[[ Input data, beginning ]]

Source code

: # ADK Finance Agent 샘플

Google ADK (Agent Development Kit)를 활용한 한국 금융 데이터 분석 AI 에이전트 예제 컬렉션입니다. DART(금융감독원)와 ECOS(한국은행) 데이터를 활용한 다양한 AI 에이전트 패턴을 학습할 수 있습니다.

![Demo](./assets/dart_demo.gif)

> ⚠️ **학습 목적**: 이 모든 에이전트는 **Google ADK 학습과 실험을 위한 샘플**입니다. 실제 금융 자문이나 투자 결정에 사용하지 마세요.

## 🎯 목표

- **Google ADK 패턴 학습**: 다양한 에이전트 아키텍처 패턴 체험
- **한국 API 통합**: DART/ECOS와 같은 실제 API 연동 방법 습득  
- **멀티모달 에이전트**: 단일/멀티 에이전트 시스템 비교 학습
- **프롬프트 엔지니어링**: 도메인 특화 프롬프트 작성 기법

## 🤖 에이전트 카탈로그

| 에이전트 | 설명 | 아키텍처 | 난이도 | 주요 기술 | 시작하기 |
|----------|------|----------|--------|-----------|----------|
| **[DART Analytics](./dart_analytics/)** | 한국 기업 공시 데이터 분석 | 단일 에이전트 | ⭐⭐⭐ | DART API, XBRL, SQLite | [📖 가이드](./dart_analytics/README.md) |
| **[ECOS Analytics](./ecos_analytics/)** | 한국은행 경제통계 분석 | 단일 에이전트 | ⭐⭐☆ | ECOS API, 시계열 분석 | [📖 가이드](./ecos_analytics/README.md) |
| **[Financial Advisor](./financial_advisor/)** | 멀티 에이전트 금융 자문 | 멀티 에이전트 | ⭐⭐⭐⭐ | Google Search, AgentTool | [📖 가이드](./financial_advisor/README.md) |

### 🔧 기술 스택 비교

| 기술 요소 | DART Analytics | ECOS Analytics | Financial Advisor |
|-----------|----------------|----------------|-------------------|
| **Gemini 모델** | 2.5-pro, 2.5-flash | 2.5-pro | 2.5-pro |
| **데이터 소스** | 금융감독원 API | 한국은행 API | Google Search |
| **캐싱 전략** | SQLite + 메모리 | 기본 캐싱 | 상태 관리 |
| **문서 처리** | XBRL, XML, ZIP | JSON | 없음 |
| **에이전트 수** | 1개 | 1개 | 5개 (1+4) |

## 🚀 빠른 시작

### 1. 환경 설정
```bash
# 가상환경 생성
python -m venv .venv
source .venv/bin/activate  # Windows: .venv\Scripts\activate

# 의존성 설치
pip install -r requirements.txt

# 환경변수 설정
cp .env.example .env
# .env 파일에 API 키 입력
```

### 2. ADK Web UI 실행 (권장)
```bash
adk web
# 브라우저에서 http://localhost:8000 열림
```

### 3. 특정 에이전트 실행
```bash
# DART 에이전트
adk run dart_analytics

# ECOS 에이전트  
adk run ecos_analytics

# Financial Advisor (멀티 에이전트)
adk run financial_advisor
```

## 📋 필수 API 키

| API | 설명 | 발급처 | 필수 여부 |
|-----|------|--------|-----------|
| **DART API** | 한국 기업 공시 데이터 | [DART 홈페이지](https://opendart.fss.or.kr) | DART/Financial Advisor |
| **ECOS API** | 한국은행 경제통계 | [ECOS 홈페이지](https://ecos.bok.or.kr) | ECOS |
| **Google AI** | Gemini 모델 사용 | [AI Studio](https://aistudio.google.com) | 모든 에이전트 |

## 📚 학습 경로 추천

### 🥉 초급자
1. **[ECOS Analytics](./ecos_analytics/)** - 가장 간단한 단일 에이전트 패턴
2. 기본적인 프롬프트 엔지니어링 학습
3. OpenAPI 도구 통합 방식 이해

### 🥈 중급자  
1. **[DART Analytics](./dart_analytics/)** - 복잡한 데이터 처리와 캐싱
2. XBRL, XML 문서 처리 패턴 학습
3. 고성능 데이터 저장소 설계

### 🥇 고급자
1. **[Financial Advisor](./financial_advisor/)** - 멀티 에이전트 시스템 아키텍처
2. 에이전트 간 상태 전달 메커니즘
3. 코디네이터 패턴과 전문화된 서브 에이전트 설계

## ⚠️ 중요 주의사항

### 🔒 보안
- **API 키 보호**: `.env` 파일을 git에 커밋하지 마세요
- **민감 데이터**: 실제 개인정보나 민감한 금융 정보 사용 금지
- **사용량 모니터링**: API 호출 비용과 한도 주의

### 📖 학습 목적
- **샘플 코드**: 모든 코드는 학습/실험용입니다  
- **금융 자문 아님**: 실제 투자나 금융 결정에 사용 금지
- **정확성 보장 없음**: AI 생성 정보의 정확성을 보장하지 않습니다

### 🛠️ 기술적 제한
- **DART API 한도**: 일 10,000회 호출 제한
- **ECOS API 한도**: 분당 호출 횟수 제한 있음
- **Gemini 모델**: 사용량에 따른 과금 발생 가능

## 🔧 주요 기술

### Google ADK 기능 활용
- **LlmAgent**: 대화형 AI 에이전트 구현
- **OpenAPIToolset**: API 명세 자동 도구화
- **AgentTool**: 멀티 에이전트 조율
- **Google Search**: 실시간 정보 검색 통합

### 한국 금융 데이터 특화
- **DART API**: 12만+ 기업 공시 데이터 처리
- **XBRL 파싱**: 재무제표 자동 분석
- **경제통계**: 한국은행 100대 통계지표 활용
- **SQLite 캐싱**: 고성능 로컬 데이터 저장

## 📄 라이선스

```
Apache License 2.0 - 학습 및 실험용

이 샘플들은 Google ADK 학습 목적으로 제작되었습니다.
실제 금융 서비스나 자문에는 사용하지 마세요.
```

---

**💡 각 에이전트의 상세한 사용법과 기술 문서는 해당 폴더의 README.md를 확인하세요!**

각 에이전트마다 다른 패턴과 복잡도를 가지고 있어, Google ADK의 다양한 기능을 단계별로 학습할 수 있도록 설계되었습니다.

[[ Input data, end ]]

Problem description:
Please return the entire listing, unchanged.

Your response:
Source code

: # ADK Finance Agent 샘플

Google ADK (Agent Development Kit)를 활용한 한국 금융 데이터 분석 AI 에이전트 예제 컬렉션입니다. DART(금융감독원)와 ECOS(한국은행) 데이터를 활용한 다양한 AI 에이전트 패턴을 학습할 수 있습니다.

![Demo](./assets/dart_demo.gif)

> ⚠️ **학습 목적**: 이 모든 에이전트는 **Google ADK 학습과 실험을 위한 샘플**입니다. 실제 금융 자문이나 투자 결정에 사용하지 마세요.

## 🎯 목표

- **Google ADK 패턴 학습**: 다양한 에이전트 아키텍처 패턴 체험
- **한국 API 통합**: DART/ECOS와 같은 실제 API 연동 방법 습득  
- **멀티모달 에이전트**: 단일/멀티 에이전트 시스템 비교 학습
- **프롬프트 엔지니어링**: 도메인 특화 프롬프트 작성 기법

## 🤖 에이전트 카탈로그

| 에이전트 | 설명 | 아키텍처 | 난이도 | 주요 기술 | 시작하기 |
|----------|------|----------|--------|-----------|----------|
| **[DART Analytics](./dart_analytics/)** | 한국 기업 공시 데이터 분석 | 단일 에이전트 | ⭐⭐⭐ | DART API, XBRL, SQLite | [📖 가이드](./dart_analytics/README.md) |
| **[ECOS Analytics](./ecos_analytics/)** | 한국은행 경제통계 분석 | 단일 에이전트 | ⭐⭐☆ | ECOS API, 시계열 분석 | [📖 가이드](./ecos_analytics/README.md) |
| **[Financial Advisor](./financial_advisor/)** | 멀티 에이전트 금융 자문 | 멀티 에이전트 | ⭐⭐⭐⭐ | Google Search, AgentTool | [📖 가이드](./financial_advisor/README.md) |

### 🔧 기술 스택 비교

| 기술 요소 | DART Analytics | ECOS Analytics | Financial Advisor |
|-----------|----------------|----------------|-------------------|
| **Gemini 모델** | 2.5-pro, 2.5-flash | 2.5-pro | 2.5-pro |
| **데이터 소스** | 금융감독원 API | 한국은행 API | Google Search |
| **캐싱 전략** | SQLite + 메모리 | 기본 캐싱 | 상태 관리 |
| **문서 처리** | XBRL, XML, ZIP | JSON | 없음 |
| **에이전트 수** | 1개 | 1개 | 5개 (1+4) |

## 🚀 빠른 시작

### 1. 환경 설정
```bash
# 가상환경 생성
python -m venv .venv
source .venv/bin/activate  # Windows: .venv\Scripts\activate

# 의존성 설치
pip install -r requirements.txt

# 환경변수 설정
cp .env.example .env
# .env 파일에 API 키 입력
```

### 2. ADK Web UI 실행 (권장)
```bash
adk web
# 브라우저에서 http://localhost:8000 열림
```

### 3. 특정 에이전트 실행
```bash
# DART 에이전트
adk run dart_analytics

# ECOS 에이전트  
adk run ecos_analytics

# Financial Advisor (멀티 에이전트)
adk run financial_advisor
```

## 📋 필수 API 키

| API | 설명 | 발급처 | 필수 여부 |
|-----|------|--------|-----------|
| **DART API** | 한국 기업 공시 데이터 | [DART 홈페이지](https://opendart.fss.or.kr) | DART/Financial Advisor |
| **ECOS API** | 한국은행 경제통계 | [ECOS 홈페이지](https://ecos.bok.or.kr) | ECOS |
| **Google AI** | Gemini 모델 사용 | [AI Studio](https://aistudio.google.com) | 모든 에이전트 |

## 📚 학습 경로 추천

### 🥉 초급자
1. **[ECOS Analytics](./ecos_analytics/)** - 가장 간단한 단일 에이전트 패턴
2. 기본적인 프롬프트 엔지니어링 학습
3. OpenAPI 도구 통합 방식 이해

### 🥈 중급자  
1. **[DART Analytics](./dart_analytics/)** - 복잡한 데이터 처리와 캐싱
2. XBRL, XML 문서 처리 패턴 학습
3. 고성능 데이터 저장소 설계

### 🥇 고급자
1. **[Financial Advisor](./financial_advisor/)** - 멀티 에이전트 시스템 아키텍처
2. 에이전트 간 상태 전달 메커니즘
3. 코디네이터 패턴과 전문화된 서브 에이전트 설계

## ⚠️ 중요 주의사항

### 🔒 보안
- **API 키 보호**: `.env` 파일을 git에 커밋하지 마세요
- **민감 데이터**: 실제 개인정보나 민감한 금융 정보 사용 금지
- **사용량 모니터링**: API 호출 비용과 한도 주의

### 📖 학습 목적
- **샘플 코드**: 모든 코드는 학습/실험용입니다  
- **금융 자문 아님**: 실제 투자나 금융 결정에 사용 금지
- **정확성 보장 없음**: AI 생성 정보의 정확성을 보장하지 않습니다

### 🛠️ 기술적 제한
- **DART API 한도**: 일 10,000회 호출 제한
- **ECOS API 한도**: 분당 호출 횟수 제한 있음
- **Gemini 모델**: 사용량에 따른 과금 발생 가능

## 🔧 주요 기술

### Google ADK 기능 활용
- **LlmAgent**: 대화형 AI 에이전트 구현
- **OpenAPIToolset**: API 명세 자동 도구화
- **AgentTool**: 멀티 에이전트 조율
- **Google Search**: 실시간 정보 검색 통합

### 한국 금융 데이터 특화
- **DART API**: 12만+ 기업 공시 데이터 처리
- **XBRL 파싱**: 재무제표 자동 분석
- **경제통계**: 한국은행 100대 통계지표 활용
- **SQLite 캐싱**: 고성능 로컬 데이터 저장

## 📄 라이선스

```
Apache License 2.0 - 학습 및 실험용

이 샘플들은 Google ADK 학습 목적으로 제작되었습니다.
실제 금융 서비스나 자문에는 사용하지 마세요.
```

---

**💡 각 에이전트의 상세한 사용법과 기술 문서는 해당 폴더의 README.md를 확인하세요!**

각 에이전트마다 다른 패턴과 복잡도를 가지고 있어, Google ADK의 다양한 기능을 단계별로 학습할 수 있도록 설계되었습니다.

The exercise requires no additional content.